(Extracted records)

....................

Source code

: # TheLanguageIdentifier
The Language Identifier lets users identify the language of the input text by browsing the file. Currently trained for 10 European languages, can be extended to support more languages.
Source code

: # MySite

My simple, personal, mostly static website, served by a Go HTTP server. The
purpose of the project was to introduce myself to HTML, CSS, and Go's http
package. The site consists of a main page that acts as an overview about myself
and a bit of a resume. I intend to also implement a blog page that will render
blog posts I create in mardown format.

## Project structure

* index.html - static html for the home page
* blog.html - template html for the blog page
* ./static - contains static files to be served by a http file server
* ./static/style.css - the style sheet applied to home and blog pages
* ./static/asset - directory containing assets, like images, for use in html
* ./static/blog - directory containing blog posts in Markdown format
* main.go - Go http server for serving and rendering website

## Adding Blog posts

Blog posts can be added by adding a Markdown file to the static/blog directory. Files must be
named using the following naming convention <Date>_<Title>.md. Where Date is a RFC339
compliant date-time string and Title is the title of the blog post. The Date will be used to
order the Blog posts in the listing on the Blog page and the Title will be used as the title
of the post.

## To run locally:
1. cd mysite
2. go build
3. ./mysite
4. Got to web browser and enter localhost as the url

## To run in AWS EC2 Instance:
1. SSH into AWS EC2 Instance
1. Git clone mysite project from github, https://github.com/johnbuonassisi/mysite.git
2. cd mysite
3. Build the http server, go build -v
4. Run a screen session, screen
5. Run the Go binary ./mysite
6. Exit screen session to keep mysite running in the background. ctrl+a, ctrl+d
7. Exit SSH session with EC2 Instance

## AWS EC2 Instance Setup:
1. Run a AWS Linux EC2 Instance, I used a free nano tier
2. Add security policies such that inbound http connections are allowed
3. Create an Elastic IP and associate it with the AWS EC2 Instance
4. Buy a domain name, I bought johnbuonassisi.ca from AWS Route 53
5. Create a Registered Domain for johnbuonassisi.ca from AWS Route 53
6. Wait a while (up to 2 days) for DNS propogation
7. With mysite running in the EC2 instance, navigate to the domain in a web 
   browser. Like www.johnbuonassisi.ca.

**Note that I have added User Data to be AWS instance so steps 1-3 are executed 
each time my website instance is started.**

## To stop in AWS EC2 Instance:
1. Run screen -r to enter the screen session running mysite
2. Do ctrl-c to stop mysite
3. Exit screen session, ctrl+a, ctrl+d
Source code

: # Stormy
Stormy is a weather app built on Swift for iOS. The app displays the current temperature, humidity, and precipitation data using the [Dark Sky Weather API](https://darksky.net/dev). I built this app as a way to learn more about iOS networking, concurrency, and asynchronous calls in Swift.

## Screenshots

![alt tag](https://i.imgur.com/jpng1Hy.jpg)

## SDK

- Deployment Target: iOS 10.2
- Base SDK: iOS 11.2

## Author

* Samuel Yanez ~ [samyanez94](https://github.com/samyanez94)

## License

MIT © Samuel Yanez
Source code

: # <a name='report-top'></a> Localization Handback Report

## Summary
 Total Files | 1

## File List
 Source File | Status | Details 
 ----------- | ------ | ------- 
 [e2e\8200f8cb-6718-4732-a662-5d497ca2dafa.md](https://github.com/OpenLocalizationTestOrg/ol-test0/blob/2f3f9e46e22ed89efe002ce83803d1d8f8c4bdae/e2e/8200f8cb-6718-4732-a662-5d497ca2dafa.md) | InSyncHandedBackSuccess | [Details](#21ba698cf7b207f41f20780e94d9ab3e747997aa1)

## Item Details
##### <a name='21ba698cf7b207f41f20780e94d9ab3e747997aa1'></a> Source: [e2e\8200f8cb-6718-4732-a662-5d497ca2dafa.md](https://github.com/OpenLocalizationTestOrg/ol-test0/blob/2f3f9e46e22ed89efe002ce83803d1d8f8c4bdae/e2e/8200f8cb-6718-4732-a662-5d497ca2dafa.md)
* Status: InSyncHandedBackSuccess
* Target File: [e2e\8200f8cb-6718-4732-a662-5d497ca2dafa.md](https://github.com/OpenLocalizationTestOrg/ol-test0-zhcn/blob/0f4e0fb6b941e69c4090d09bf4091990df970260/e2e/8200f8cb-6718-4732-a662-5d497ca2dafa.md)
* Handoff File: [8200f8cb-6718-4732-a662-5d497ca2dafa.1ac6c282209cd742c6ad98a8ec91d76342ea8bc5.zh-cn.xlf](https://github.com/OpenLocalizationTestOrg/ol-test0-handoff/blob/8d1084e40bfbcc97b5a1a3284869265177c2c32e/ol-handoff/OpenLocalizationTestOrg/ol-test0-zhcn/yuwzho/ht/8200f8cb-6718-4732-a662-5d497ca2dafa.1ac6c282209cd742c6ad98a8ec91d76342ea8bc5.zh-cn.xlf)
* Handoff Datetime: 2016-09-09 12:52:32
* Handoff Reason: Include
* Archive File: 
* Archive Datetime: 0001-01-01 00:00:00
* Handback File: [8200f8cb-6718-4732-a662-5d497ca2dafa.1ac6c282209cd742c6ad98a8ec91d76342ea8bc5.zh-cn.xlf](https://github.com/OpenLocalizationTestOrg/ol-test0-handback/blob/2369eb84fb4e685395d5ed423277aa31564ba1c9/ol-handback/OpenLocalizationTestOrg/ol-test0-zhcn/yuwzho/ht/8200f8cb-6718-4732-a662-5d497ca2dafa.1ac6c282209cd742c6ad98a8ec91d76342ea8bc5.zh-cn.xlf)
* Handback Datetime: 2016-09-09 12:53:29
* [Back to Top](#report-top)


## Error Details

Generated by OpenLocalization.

....................

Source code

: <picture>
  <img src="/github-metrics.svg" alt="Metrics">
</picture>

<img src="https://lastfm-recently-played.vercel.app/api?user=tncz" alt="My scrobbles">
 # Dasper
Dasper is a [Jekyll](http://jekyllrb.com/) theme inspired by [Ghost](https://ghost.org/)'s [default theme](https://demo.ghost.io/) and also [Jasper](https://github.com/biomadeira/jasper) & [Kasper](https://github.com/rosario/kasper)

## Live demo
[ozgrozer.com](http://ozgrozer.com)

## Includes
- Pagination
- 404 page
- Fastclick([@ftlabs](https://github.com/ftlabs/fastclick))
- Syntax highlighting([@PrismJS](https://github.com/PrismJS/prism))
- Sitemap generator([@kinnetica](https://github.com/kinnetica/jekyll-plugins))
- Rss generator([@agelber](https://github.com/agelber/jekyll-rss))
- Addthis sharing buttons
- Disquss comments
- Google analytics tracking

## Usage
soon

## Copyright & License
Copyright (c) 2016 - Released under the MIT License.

....................

(To do): Scan the lines above for the word "Dasper". Return each one that has it.

(Solved problem):
 # Dasper
Dasper is a [Jekyll](http://jekyllrb.com/) theme inspired by [Ghost](https://ghost.org/)'s [default theme](https://demo.ghost.io/) and also [Jasper](https://github.com/biomadeira/jasper) & [Kasper](https://github.com/rosario/kasper)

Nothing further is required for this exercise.